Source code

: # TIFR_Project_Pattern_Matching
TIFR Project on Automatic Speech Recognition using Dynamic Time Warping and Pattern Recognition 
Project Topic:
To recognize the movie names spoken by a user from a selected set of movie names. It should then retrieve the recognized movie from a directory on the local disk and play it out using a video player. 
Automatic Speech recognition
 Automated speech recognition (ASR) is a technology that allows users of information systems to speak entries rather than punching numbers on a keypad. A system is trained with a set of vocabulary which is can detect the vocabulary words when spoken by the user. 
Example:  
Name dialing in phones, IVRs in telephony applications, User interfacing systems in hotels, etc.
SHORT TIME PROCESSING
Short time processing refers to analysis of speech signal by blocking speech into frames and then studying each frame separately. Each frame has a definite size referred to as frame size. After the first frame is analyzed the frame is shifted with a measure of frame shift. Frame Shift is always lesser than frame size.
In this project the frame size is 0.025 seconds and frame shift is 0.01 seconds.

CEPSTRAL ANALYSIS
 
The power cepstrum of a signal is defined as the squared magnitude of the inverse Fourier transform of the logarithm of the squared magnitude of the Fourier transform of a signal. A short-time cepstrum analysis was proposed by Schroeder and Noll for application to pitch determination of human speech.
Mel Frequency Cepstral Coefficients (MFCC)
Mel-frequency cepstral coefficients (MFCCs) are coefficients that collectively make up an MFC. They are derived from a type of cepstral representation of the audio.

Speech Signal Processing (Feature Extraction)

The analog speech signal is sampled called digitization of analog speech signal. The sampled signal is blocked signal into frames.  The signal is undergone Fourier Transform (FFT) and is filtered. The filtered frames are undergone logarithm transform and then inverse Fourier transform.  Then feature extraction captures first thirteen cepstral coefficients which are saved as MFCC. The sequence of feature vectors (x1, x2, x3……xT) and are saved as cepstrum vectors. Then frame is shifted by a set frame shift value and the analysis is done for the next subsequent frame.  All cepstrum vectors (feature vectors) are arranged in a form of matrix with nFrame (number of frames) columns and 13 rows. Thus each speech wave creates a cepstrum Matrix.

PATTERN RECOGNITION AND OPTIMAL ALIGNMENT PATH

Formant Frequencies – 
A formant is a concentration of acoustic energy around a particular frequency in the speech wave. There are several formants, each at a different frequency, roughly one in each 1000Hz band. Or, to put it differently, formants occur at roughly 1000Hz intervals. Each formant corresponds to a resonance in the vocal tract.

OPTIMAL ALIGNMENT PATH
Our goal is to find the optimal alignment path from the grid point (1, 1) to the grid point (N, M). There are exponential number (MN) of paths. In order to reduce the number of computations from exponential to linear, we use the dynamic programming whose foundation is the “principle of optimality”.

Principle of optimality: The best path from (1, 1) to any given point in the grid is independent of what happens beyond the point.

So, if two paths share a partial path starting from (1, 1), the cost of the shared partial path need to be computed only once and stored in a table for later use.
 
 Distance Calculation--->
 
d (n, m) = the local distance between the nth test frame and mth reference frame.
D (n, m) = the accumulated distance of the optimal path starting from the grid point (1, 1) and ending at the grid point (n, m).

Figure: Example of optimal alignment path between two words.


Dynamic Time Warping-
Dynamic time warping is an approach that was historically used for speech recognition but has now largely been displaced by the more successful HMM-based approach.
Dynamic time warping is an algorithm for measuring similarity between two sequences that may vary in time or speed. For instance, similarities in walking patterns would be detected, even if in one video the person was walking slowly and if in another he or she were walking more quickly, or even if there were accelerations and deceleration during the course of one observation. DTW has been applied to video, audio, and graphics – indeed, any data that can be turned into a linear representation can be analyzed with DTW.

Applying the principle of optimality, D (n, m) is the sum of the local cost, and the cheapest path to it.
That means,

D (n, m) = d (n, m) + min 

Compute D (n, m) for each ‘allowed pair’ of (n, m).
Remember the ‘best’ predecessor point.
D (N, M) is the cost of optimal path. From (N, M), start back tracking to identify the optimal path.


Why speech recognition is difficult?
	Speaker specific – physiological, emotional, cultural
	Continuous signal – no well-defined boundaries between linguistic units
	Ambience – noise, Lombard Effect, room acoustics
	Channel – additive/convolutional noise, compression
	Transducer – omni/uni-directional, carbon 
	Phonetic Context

· · · · ·

> **Your instructions**
Since only part of the listing is wanted, copy exactly the lines from the one holding "Figure: Example of" to the one holding "Dynamic time warping is an approach", both included.

> **Solution for this exercise**
Figure: Example of optimal alignment path between two words.


Dynamic Time Warping-
Dynamic time warping is an approach that was historically used for speech recognition but has now largely been displaced by the more successful HMM-based approach.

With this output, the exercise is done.